You can continue to come up with and install more “safety” or warning systems to the point of everything “crying wolf”. At that point pilots will just ignore that warning or pull circuit breakers to shut that system off. Whether that is right or not it is human nature to figure out a way around such systems. All the warning systems in the world will not help at this point.
Really excellent report.
I would just observe a couple of things: the ‘higher requirement for visibility for some ILS’s’ is of course partly a factor of the approach speed. So not an entirely fair comparison.
I would also comment that Part 121 airplanes also spend a proportion of their flight close to the ground (and in some cases obstacles). So the inference that proximity to the ground is responsible for the difference in safety doesn’t quite work for me. It’s more to do with what mitigation’s exist for that? Fixed wing that are close to the ground are usually in protected radar controlled airspace, with a controlled set of parameters.

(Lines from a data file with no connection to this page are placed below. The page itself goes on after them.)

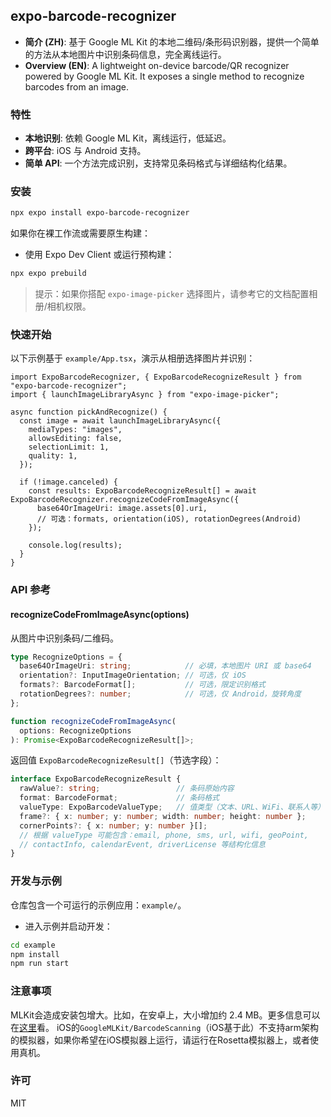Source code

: ## expo-barcode-recognizer

- **简介 (ZH)**: 基于 Google ML Kit 的本地二维码/条形码识别器，提供一个简单的方法从本地图片中识别条码信息，完全离线运行。
- **Overview (EN)**: A lightweight on-device barcode/QR recognizer powered by Google ML Kit. It exposes a single method to recognize barcodes from an image.

### 特性
- **本地识别**: 依赖 Google ML Kit，离线运行，低延迟。
- **跨平台**: iOS 与 Android 支持。
- **简单 API**: 一个方法完成识别，支持常见条码格式与详细结构化结果。

### 安装
```sh
npx expo install expo-barcode-recognizer
```

如果你在裸工作流或需要原生构建：
- 使用 Expo Dev Client 或运行预构建：
```sh
npx expo prebuild
```

> 提示：如果你搭配 `expo-image-picker` 选择图片，请参考它的文档配置相册/相机权限。

### 快速开始
以下示例基于 `example/App.tsx`，演示从相册选择图片并识别：

```tsx
import ExpoBarcodeRecognizer, { ExpoBarcodeRecognizeResult } from "expo-barcode-recognizer";
import { launchImageLibraryAsync } from "expo-image-picker";

async function pickAndRecognize() {
  const image = await launchImageLibraryAsync({
    mediaTypes: "images",
    allowsEditing: false,
    selectionLimit: 1,
    quality: 1,
  });

  if (!image.canceled) {
    const results: ExpoBarcodeRecognizeResult[] = await ExpoBarcodeRecognizer.recognizeCodeFromImageAsync({
      base64OrImageUri: image.assets[0].uri,
      // 可选：formats, orientation(iOS), rotationDegrees(Android)
    });

    console.log(results);
  }
}
```

### API 参考

#### recognizeCodeFromImageAsync(options)
从图片中识别条码/二维码。

```ts
type RecognizeOptions = {
  base64OrImageUri: string;            // 必填，本地图片 URI 或 base64
  orientation?: InputImageOrientation; // 可选，仅 iOS
  formats?: BarcodeFormat[];           // 可选，限定识别格式
  rotationDegrees?: number;            // 可选，仅 Android，旋转角度
};

function recognizeCodeFromImageAsync(
  options: RecognizeOptions
): Promise<ExpoBarcodeRecognizeResult[]>;
```

返回值 `ExpoBarcodeRecognizeResult[]`（节选字段）：

```ts
interface ExpoBarcodeRecognizeResult {
  rawValue?: string;                 // 条码原始内容
  format: BarcodeFormat;             // 条码格式
  valueType: ExpoBarcodeValueType;   // 值类型（文本、URL、WiFi、联系人等）
  frame?: { x: number; y: number; width: number; height: number };
  cornerPoints?: { x: number; y: number }[];
  // 根据 valueType 可能包含：email, phone, sms, url, wifi, geoPoint,
  // contactInfo, calendarEvent, driverLicense 等结构化信息
}
```



### 开发与示例
仓库包含一个可运行的示例应用：`example/`。
- 进入示例并启动开发：
```sh
cd example
npm install
npm run start
```

### 注意事项
MLKit会造成安装包增大。比如，在安卓上，大小增加约 2.4 MB。更多信息可以在[这里](https://developers.google.com/ml-kit/vision/barcode-scanning?hl=zh-cn)看。
iOS的`GoogleMLKit/BarcodeScanning`（iOS基于此）不支持arm架构的模拟器，如果你希望在iOS模拟器上运行，请运行在Rosetta模拟器上，或者使用真机。

### 许可
MIT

Finally, doesn’t the old adage ‘if you think safety is expensive, you wanna try having an accident’ apply? Just ask Boeing…
Not to “… get into the weeds”, but I did say “crew.” I’m an advocate of the built-in safety advantages of “challenge/response.”
I had a job flying 135 in the 1980’s, working for a small company, and back then its entire fleet was propeller-driven. Every passenger-carrying flight – Seneca, Navajo, Baron, KingAir – had a two-person crew. Yes, plenty of people fly these planes single-pilot, but I know and appreciate the logic of the company’s owners. First of all, pairing a newbie with an experienced pilot means good training opportunities. Second, each flight was an exercise in CRM, which adds safety to any operation, and paid off later as the company acquired jet aircraft. Finally, due to the payscale at the time, pilots were shall we say an affordable expense, especially compared to the cost of an accident. Two heads in the cockpit are better than one, and having that second person was if nothing else, really cheap insurance. I still prefer flying with another pilot, simply because s/he might notice something I missed, especially in busy airspace or during an emergency, which improves safety. I wonder if the outcome of the Kobe Bryant flight might have been different had there been two pilots in the cockpit.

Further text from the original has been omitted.